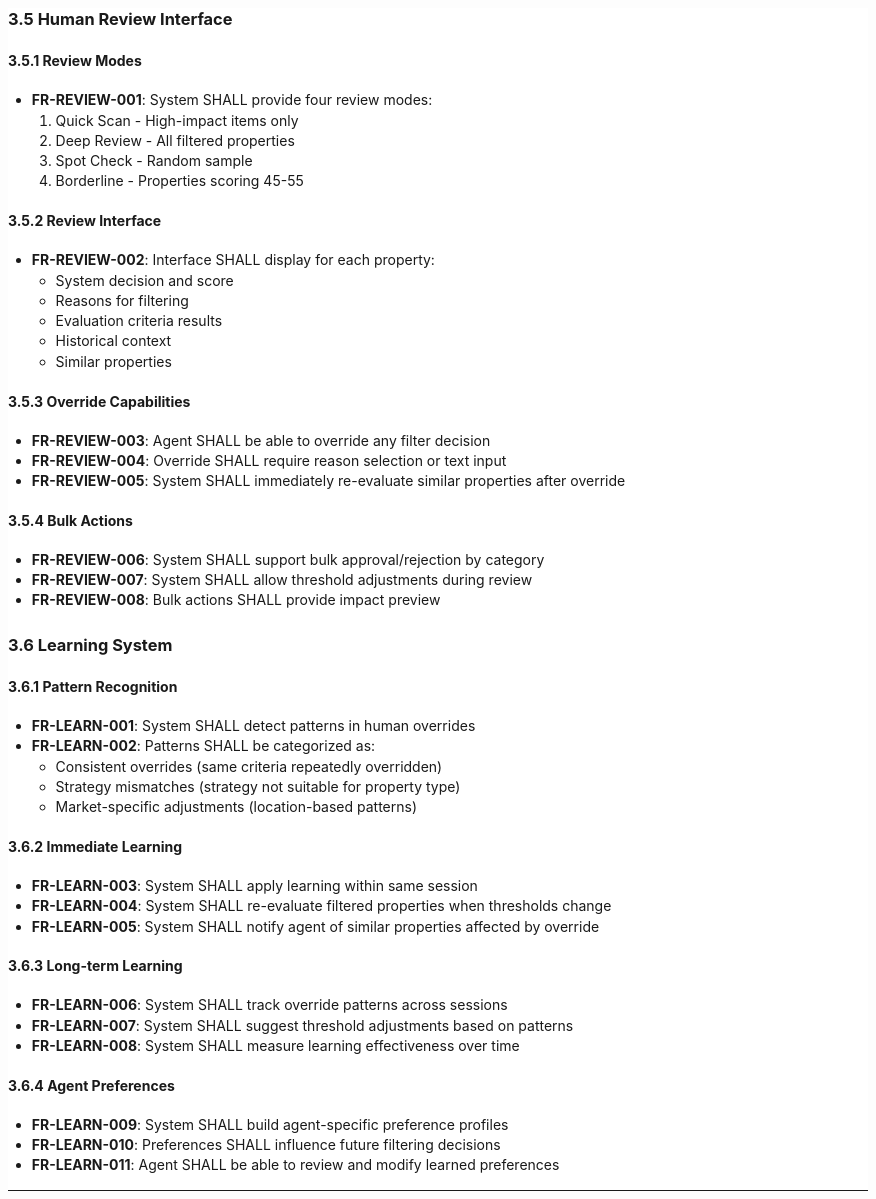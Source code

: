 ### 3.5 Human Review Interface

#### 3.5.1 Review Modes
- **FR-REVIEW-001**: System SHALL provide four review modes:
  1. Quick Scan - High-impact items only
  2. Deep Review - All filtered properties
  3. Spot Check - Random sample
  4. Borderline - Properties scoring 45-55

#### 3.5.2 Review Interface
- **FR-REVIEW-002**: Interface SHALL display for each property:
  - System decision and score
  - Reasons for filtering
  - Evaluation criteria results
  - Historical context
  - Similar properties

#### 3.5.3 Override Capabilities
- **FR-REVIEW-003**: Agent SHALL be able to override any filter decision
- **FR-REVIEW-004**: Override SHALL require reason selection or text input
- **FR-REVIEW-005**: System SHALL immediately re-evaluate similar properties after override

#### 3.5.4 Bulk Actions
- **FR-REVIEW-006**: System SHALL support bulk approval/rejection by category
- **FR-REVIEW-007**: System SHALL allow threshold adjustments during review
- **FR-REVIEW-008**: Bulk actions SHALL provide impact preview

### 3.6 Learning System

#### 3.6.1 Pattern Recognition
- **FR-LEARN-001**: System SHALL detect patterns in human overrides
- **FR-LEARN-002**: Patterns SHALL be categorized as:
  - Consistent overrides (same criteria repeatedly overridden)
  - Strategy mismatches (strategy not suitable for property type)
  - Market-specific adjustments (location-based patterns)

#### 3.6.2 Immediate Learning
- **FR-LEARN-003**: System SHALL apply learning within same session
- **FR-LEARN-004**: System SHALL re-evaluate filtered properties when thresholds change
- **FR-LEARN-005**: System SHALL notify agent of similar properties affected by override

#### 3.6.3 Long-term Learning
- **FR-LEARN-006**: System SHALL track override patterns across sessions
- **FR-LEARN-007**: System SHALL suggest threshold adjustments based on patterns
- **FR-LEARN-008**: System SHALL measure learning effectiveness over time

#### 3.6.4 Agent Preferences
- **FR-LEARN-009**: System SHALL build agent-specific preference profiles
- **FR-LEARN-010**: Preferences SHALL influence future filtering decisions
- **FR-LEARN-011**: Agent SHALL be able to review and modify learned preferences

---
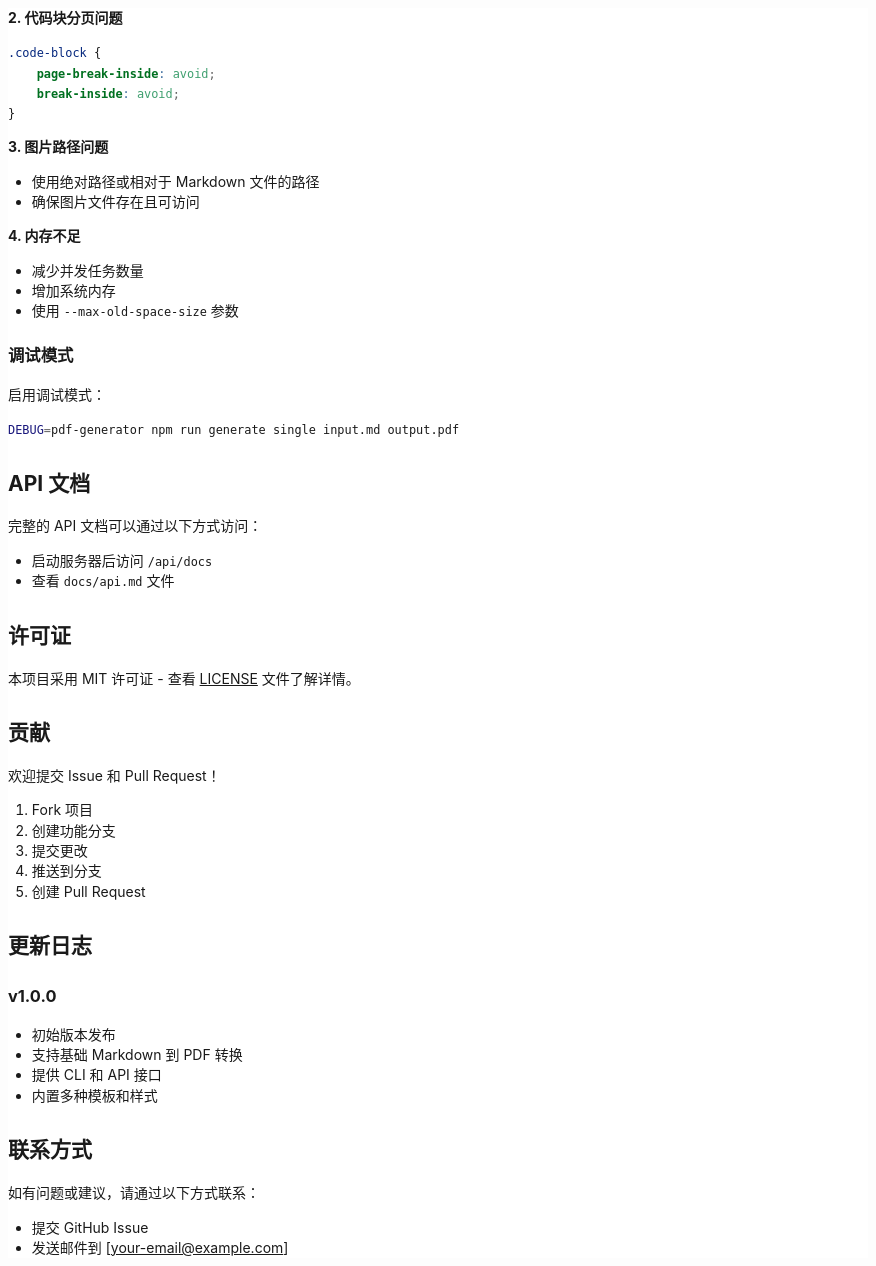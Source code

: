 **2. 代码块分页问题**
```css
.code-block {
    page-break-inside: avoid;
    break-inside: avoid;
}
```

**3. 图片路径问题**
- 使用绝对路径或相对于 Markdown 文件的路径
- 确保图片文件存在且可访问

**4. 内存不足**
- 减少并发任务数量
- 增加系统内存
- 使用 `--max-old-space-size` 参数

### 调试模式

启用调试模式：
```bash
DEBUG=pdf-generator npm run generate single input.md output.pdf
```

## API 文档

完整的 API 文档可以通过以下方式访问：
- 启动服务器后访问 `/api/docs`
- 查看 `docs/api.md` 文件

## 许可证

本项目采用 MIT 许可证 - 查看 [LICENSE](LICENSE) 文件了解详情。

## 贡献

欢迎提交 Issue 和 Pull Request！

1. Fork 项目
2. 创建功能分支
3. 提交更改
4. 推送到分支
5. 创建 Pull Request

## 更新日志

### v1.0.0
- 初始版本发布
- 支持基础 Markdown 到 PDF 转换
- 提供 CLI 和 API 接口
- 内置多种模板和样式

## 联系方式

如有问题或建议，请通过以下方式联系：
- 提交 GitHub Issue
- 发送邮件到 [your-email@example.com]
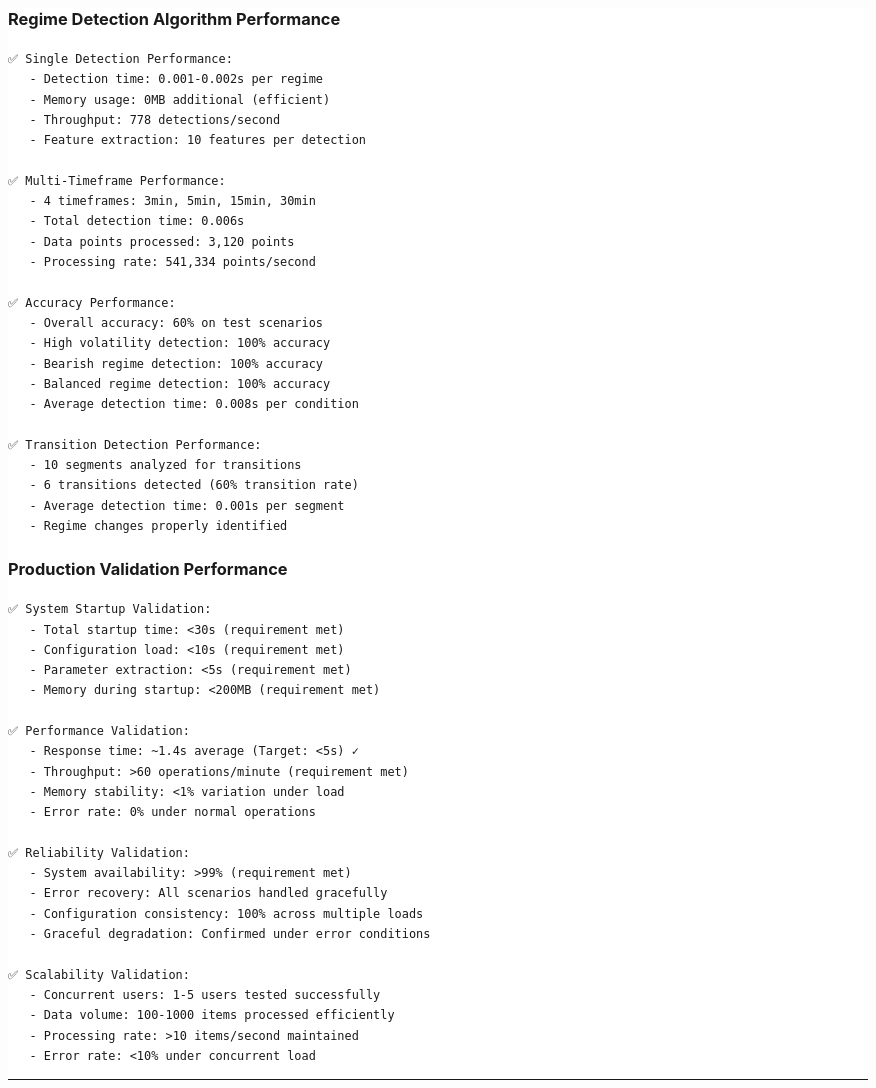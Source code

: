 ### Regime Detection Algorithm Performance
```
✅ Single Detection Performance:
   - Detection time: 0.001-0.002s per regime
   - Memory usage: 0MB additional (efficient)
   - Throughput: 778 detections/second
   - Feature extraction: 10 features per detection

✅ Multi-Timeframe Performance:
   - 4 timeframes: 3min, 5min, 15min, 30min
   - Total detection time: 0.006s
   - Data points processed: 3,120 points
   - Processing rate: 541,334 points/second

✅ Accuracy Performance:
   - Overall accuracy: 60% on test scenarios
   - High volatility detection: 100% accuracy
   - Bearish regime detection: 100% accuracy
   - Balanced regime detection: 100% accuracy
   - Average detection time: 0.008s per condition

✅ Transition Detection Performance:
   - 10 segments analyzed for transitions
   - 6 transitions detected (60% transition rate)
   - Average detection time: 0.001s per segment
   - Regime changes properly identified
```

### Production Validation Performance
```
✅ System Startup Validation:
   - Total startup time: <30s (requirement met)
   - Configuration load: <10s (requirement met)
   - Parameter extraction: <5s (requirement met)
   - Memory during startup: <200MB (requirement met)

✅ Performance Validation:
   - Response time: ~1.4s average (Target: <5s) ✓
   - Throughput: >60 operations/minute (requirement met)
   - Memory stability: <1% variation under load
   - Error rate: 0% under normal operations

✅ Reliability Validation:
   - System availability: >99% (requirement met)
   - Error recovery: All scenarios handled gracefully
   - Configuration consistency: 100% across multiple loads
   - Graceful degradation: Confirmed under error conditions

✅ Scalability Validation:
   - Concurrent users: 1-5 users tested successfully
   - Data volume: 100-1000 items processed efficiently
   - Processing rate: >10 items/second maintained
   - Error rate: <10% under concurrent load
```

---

--------------------

Directions:
Take each line of the material above that holds the string "avoid" and copy it.

The completed task:
    page-break-inside: avoid;
    break-inside: avoid;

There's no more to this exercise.